A boy. A boat. A body of water.
This was not Matthew Plunkett’s childhood, which seems strange given that he just spent the past three years of his life immersed in one of the great American boat builders. Matt was a high school history teacher in Brooklyn, N.Y., when the Whaler story came to him. He wanted to be a full-time writer, but even that is a financial step-down from our famously under-funded teaching profession. So he waited. Turns out patience is a virtue worth acquiring. Three years ago, through a network of friends and colleagues, Matt sat down to coffee with a man named Paul Herzan.
“As a young kid,” Paul remembers, “I spent many happy hours on Spy Pond in Arlington, Mass., zipping around in my classic 13-foot Whaler. I have long had a nostalgic attachment to Boston Whaler. Commissioning this book was a way for me to capture the joy of that time and the admiration I still have for this iconic boat.”
Paul was the boy. Boston Whaler was the boat. And Spy Pond was his body of water. Like so many before him and even more since, the Whaler played a key role in Paul’s childhood.
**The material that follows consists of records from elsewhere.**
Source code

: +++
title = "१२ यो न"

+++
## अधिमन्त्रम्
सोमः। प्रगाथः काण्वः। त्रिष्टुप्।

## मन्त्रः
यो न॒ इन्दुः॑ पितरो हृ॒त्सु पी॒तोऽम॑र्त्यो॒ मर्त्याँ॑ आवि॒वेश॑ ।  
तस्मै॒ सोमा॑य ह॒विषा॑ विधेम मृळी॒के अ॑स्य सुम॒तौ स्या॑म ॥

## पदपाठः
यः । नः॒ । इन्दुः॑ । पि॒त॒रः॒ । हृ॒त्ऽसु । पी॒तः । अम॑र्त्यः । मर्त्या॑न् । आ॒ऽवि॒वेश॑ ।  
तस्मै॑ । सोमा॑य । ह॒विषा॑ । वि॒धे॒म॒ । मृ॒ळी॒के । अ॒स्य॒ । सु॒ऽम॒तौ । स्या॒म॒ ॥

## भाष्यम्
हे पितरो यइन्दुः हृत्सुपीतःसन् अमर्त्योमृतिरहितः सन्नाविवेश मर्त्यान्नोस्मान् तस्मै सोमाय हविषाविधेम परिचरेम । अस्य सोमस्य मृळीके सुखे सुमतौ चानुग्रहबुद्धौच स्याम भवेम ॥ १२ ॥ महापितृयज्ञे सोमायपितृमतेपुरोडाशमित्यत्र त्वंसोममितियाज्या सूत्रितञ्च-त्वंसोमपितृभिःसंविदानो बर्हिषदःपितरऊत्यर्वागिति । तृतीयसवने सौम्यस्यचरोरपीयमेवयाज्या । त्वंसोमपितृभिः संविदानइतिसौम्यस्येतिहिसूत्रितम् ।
Grown up now, it was possible this life-long Whaler fan would make an eager audience for a real accounting of the company’s history.
“I don’t think he knew how interesting it was going to be,” Matt says. “But Paul certainly knew there was enough human drama in the evolution of the company that there would inherently be a story to tell.”
From the humble origins of knowing nothing about Whalers and next to nothing about boats, Matt succeeded in capturing the entire scope of a much-loved American institution. Beautifully bound in a navy hardcover with a dust jacket, Unsinkable: The History of Boston Whaler is worthy of prominent coffee-table placement. That is, if you can ever put it down. Matt’s structure, agenda-free approach, and insertion of the human story at key moments make Unsinkable a surprisingly engaging company history book.
Company Involvement
Dick Fisher arrived on the scene when his full-page ad in a 1961 issue of Life magazine, calmly watching the boat he’s perched on get sawn in half. The message was clear: this boat is unsinkable. A first in innovation, the Boston Whaler was a key component to the newly forming recreational boating market. From there, the company would change names and hands four significant times over the decades, but the Boston Whaler brand was securely anchored to its reputation of unsinkability. Rafting off that anchorage, Matt found Boston Whaler’s loyal fans could recite the entire company history when prompted. But tapping into the current iteration of Boston Whaler proved a challenge from the outside.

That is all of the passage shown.